Problem to work on
Wherever the word "their" occurs in the listing below, copy that whole line.

· · · · · · ·

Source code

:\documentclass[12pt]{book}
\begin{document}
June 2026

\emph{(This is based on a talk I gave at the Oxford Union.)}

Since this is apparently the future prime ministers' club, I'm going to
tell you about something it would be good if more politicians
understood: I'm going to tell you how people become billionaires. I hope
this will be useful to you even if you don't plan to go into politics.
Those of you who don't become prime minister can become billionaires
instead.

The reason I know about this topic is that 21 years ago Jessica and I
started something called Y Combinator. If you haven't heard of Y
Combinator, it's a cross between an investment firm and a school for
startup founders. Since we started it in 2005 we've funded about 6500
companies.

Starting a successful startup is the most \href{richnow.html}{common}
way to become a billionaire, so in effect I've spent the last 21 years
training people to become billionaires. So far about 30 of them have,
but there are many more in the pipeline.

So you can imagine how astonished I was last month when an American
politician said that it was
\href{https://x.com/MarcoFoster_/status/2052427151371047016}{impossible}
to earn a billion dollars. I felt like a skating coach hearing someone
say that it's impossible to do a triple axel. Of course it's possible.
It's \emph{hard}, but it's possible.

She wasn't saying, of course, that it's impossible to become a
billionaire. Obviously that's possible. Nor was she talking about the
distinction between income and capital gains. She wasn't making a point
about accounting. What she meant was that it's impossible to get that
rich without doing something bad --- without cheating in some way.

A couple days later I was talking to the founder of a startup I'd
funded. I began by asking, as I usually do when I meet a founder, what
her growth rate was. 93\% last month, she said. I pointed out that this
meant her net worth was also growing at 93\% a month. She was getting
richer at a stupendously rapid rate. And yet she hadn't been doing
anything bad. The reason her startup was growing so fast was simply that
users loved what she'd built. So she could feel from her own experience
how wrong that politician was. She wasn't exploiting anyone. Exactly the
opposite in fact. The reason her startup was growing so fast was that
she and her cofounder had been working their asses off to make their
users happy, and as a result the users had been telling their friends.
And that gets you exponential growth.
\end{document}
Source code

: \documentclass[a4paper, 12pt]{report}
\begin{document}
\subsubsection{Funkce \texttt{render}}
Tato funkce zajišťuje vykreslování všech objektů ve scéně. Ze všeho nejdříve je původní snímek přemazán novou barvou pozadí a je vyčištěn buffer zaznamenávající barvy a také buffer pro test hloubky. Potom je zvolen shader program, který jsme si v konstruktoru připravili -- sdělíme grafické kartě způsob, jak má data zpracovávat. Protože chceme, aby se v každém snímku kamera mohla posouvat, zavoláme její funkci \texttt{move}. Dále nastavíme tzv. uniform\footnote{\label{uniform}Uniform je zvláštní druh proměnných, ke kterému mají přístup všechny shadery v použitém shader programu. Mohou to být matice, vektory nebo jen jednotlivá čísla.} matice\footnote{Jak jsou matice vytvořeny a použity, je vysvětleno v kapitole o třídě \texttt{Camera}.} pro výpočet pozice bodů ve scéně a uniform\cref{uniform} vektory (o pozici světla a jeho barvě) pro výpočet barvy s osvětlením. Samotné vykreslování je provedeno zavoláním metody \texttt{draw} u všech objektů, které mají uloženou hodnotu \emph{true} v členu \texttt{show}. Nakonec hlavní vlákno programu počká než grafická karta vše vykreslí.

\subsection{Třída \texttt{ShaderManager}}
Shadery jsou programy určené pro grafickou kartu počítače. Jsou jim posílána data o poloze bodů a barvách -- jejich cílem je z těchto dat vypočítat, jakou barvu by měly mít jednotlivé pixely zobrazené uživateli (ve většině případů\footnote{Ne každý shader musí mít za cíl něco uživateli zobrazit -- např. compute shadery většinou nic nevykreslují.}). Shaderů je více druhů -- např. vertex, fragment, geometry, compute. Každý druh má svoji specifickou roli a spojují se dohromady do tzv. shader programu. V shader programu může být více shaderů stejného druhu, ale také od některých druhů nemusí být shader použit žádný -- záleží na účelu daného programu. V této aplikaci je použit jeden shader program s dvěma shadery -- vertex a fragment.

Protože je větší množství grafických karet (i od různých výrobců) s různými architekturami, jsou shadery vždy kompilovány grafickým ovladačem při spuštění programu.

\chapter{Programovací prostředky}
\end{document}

· · · · · · ·

Result
she and her cofounder had been working their asses off to make their
users happy, and as a result the users had been telling their friends.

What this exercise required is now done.